# Problem to solve
Among the records below, determine how many lines have the word "successfully" in them; output only the number.
"""
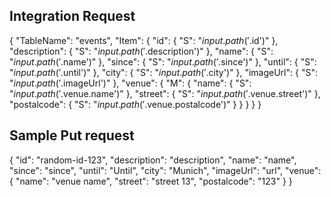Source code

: ## Integration Request

{
  "TableName": "events",
  "Item": {
    "id": {
      "S": "$input.path('$.id')"
    },
    "description": {
      "S": "$input.path('$.description')"
    },
    "name": {
      "S": "$input.path('$.name')"
    },
    "since": {
      "S": "$input.path('$.since')"
    },
    "until": {
      "S": "$input.path('$.until')"
    },
    "city": {
      "S": "$input.path('$.city')"
    },
    "imageUrl": {
      "S": "$input.path('$.imageUrl')"
    },
    "venue": {
      "M": {
        "name": {
          "S": "$input.path('$.venue.name')"
        },
        "street": {
          "S": "$input.path('$.venue.street')"
        },
        "postalcode": {
          "S": "$input.path('$.venue.postalcode')"
        }
      }
    }
  }
}

## Sample Put request

{
  "id": "random-id-123",
  "description": "description",
  "name": "name",
  "since": "since",
  "until": "Until",
  "city": "Munich",
  "imageUrl": "url",
  "venue": {
    "name": "venue name",
    "street": "street 13",
    "postalcode": "123"
  }
}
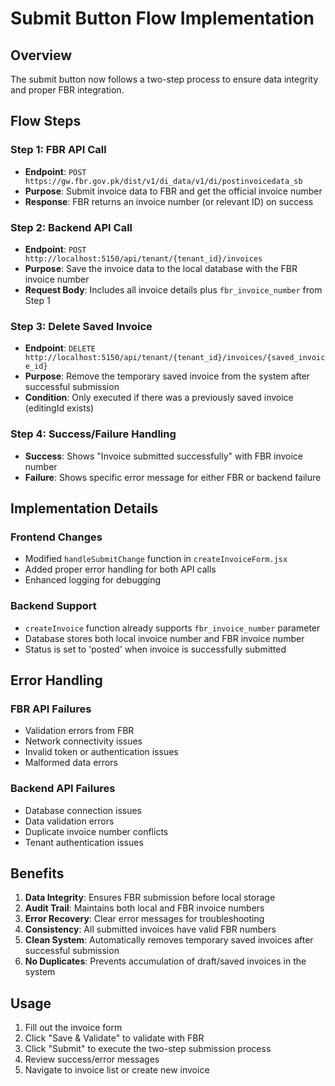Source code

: # Submit Button Flow Implementation

## Overview
The submit button now follows a two-step process to ensure data integrity and proper FBR integration.

## Flow Steps

### Step 1: FBR API Call
- **Endpoint**: `POST https://gw.fbr.gov.pk/dist/v1/di_data/v1/di/postinvoicedata_sb`
- **Purpose**: Submit invoice data to FBR and get the official invoice number
- **Response**: FBR returns an invoice number (or relevant ID) on success

### Step 2: Backend API Call
- **Endpoint**: `POST http://localhost:5150/api/tenant/{tenant_id}/invoices`
- **Purpose**: Save the invoice data to the local database with the FBR invoice number
- **Request Body**: Includes all invoice details plus `fbr_invoice_number` from Step 1

### Step 3: Delete Saved Invoice
- **Endpoint**: `DELETE http://localhost:5150/api/tenant/{tenant_id}/invoices/{saved_invoice_id}`
- **Purpose**: Remove the temporary saved invoice from the system after successful submission
- **Condition**: Only executed if there was a previously saved invoice (editingId exists)

### Step 4: Success/Failure Handling
- **Success**: Shows "Invoice submitted successfully" with FBR invoice number
- **Failure**: Shows specific error message for either FBR or backend failure

## Implementation Details

### Frontend Changes
- Modified `handleSubmitChange` function in `createInvoiceForm.jsx`
- Added proper error handling for both API calls
- Enhanced logging for debugging

### Backend Support
- `createInvoice` function already supports `fbr_invoice_number` parameter
- Database stores both local invoice number and FBR invoice number
- Status is set to 'posted' when invoice is successfully submitted

## Error Handling

### FBR API Failures
- Validation errors from FBR
- Network connectivity issues
- Invalid token or authentication issues
- Malformed data errors

### Backend API Failures
- Database connection issues
- Data validation errors
- Duplicate invoice number conflicts
- Tenant authentication issues

## Benefits
1. **Data Integrity**: Ensures FBR submission before local storage
2. **Audit Trail**: Maintains both local and FBR invoice numbers
3. **Error Recovery**: Clear error messages for troubleshooting
4. **Consistency**: All submitted invoices have valid FBR numbers
5. **Clean System**: Automatically removes temporary saved invoices after successful submission
6. **No Duplicates**: Prevents accumulation of draft/saved invoices in the system

## Usage
1. Fill out the invoice form
2. Click "Save & Validate" to validate with FBR
3. Click "Submit" to execute the two-step submission process
4. Review success/error messages
5. Navigate to invoice list or create new invoice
"""
# Response to the task
2